On August 8, 2013, the Canadian International Trade Tribunal (CITT) initiated an Interim Review of the Order it made on December 7, 2012, in respect of

the dumping of bicycles, assembled or unassembled, with wheel diameters of 16 inches (40.64 cm) and greater, originating in or exported from Chinese Taipei and the People’s Republic of China, excluding bicycles with an FOB Chinese Taipei or the People’s Republic of China selling price exceeding CAN$225 and excluding bicycles with foldable frames and stems.

In the Order it made only eight months ago, the CITT extended bicycle antidumping duties for another 5 years, until 2017.  The CITT is reviewing this Order, on its own initiative, because of recent decisions by a manufacture to close its plant in Canada.

This is good news for BTAC members because it provides an opportunity to eliminate two unproductive government cost burdens in our industry.

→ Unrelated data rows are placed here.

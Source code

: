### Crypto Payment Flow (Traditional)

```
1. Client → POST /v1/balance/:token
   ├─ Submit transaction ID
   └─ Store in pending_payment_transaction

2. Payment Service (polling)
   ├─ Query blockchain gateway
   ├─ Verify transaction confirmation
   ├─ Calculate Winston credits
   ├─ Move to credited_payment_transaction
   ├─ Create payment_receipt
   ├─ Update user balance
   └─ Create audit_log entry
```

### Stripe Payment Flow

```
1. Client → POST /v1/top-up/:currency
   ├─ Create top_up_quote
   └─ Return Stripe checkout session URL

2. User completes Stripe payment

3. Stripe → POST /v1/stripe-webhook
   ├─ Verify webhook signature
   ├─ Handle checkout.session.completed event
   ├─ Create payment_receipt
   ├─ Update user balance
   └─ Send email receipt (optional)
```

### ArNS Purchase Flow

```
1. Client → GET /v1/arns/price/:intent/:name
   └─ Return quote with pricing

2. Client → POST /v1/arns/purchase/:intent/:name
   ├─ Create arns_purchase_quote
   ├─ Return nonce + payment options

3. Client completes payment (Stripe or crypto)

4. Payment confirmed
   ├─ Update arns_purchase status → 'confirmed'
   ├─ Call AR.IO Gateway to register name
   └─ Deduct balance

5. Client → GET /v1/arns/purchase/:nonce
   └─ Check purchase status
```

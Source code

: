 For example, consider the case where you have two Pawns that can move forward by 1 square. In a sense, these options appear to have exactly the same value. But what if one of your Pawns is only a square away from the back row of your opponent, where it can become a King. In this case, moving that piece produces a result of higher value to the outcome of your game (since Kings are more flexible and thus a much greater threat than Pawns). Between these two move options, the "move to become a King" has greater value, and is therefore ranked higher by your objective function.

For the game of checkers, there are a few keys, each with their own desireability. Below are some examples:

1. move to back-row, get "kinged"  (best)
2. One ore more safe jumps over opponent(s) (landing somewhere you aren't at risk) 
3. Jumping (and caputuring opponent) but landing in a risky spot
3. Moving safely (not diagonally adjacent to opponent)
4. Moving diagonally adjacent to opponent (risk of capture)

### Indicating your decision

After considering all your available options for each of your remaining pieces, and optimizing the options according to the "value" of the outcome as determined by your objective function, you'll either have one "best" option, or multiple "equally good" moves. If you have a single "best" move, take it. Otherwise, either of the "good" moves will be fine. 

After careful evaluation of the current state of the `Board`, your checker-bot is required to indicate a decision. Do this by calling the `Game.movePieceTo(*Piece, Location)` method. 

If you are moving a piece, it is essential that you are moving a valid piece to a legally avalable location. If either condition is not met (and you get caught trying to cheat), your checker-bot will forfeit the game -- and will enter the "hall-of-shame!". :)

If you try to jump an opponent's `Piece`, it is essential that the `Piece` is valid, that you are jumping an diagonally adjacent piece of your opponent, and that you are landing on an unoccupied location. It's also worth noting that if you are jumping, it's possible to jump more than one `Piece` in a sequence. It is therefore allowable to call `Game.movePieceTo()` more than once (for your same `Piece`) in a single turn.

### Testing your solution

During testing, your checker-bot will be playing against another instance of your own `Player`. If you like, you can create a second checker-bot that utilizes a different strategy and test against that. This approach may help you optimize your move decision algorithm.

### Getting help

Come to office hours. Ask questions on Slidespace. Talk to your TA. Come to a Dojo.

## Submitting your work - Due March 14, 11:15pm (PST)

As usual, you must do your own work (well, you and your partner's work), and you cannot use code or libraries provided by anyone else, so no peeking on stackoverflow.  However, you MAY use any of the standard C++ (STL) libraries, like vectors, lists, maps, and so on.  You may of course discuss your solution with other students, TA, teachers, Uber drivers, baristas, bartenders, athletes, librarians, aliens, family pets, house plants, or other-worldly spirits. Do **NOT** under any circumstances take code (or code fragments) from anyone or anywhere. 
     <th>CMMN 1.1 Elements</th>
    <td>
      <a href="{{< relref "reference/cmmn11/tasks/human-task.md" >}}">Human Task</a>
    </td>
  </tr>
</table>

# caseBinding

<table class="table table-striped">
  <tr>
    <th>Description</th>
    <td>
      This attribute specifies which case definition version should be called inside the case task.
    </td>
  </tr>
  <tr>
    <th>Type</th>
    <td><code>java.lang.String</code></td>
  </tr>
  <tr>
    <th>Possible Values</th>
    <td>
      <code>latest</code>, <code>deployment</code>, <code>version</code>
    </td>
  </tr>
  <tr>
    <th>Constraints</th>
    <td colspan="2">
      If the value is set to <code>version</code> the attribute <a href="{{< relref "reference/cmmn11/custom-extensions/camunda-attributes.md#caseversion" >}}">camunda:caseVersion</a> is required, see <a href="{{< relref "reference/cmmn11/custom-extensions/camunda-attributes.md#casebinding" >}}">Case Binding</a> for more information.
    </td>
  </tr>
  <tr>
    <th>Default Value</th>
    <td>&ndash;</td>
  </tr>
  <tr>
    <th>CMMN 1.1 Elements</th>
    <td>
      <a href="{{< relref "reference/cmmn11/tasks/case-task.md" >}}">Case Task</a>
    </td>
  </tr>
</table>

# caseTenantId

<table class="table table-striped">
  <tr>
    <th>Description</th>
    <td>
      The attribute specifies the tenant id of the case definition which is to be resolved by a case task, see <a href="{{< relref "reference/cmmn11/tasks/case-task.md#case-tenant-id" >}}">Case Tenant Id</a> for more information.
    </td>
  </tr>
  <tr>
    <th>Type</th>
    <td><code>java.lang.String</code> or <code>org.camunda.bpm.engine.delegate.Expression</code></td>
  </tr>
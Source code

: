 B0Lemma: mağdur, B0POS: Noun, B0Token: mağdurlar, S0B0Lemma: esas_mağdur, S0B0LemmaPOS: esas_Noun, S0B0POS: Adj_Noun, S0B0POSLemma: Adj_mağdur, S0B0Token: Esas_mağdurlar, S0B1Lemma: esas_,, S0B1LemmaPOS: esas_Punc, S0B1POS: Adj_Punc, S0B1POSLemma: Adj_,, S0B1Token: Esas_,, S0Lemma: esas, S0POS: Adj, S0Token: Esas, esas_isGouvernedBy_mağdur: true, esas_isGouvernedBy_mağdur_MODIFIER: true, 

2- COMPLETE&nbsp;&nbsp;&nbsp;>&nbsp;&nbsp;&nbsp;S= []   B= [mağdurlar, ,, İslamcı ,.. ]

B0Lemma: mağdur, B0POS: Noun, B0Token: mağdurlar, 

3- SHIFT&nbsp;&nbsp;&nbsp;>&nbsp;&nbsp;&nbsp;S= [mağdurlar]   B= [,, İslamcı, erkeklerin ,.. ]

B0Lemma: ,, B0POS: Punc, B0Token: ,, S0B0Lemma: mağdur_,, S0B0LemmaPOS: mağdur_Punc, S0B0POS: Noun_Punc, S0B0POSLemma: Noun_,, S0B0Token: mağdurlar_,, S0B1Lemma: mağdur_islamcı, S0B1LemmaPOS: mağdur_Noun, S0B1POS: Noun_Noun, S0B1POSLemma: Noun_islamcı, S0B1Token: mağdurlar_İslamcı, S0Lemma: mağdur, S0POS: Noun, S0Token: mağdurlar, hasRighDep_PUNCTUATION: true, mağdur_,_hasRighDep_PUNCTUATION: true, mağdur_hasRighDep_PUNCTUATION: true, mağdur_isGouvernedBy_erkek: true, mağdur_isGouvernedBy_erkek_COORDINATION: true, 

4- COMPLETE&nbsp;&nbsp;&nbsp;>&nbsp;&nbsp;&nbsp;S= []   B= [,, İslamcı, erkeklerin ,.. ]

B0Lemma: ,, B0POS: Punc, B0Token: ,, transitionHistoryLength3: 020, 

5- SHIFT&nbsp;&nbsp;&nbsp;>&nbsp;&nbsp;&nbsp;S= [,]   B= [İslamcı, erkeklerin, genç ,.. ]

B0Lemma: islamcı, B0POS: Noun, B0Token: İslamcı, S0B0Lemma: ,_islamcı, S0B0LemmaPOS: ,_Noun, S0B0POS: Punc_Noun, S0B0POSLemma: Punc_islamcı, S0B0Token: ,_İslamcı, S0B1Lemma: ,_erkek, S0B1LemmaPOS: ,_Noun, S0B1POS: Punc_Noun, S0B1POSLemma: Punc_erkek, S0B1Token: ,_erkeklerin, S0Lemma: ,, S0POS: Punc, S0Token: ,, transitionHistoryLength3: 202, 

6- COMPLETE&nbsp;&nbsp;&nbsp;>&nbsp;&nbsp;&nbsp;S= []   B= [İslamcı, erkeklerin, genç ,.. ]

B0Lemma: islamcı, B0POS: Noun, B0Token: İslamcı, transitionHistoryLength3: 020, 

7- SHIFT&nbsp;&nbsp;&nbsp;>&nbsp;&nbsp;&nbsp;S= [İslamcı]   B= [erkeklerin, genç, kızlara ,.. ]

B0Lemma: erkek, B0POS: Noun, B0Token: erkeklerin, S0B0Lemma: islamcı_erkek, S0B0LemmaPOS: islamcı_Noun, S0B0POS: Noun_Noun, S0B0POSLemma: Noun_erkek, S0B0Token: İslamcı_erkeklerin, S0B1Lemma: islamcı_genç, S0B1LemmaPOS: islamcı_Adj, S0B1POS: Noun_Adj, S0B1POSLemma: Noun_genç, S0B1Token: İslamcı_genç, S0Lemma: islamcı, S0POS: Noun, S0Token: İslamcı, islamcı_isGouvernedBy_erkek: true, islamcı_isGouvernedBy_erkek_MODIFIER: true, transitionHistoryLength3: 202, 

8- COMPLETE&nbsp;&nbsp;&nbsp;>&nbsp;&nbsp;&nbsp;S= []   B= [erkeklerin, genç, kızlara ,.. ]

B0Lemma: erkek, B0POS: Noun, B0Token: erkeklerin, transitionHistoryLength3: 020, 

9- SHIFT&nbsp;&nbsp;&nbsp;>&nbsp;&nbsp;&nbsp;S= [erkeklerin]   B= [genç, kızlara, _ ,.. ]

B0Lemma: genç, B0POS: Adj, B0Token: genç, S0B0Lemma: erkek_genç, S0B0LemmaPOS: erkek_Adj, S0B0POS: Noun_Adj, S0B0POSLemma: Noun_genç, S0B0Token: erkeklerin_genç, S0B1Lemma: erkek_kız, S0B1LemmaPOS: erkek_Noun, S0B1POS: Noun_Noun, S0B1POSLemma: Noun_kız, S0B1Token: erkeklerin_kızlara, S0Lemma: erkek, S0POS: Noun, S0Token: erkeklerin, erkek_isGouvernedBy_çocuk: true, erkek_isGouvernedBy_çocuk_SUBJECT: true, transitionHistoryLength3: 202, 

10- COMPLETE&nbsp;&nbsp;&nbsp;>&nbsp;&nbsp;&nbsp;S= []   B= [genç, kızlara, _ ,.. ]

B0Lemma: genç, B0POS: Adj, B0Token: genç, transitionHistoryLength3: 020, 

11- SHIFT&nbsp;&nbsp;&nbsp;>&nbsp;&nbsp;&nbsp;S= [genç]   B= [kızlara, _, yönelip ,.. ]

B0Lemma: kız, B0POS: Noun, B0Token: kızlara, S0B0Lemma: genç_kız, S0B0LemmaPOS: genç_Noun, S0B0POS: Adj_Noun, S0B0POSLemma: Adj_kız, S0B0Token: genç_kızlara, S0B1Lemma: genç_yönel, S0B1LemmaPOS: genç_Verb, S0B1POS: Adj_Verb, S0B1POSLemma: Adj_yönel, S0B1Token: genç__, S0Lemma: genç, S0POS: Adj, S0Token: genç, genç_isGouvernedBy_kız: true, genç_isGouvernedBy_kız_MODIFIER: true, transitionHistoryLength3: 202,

First, after over two decades of dealing with costly, time-consuming, and disruptive dumping duties, we can now work with government to eliminate these duties once and for all.

Second, the CITT has stated that the purpose of its Review is to determine if the Order should be rescinded on the basis that there is no longer any domestic production of bicycles.  If we can persuade the CITT to conclude that domestic production has ceased, the CITT’s Decision will serve as compelling evidence in our campaign to eliminate the 13% bicycles Customs Tariff.

Getting rid of the 13% Tariff, and the bicycle dumping duties, will lower government costs in our industry, which will be good for all. 

We are therefore asking you to support BTAC’s efforts to eliminate these two layers of costly government levies, and to provide us with any evidence you have to support our submission that domestic production of bicycles has ceased in Canada.

We appreciate your assistance and will continue to keep you posted on our efforts in this regard and any other matters that have an impact on the cycling industry in Canada.

We have retained the legal services of Mr. James McIlroy who is very well known to many of you and very familiar with our industry and the CITT process generally.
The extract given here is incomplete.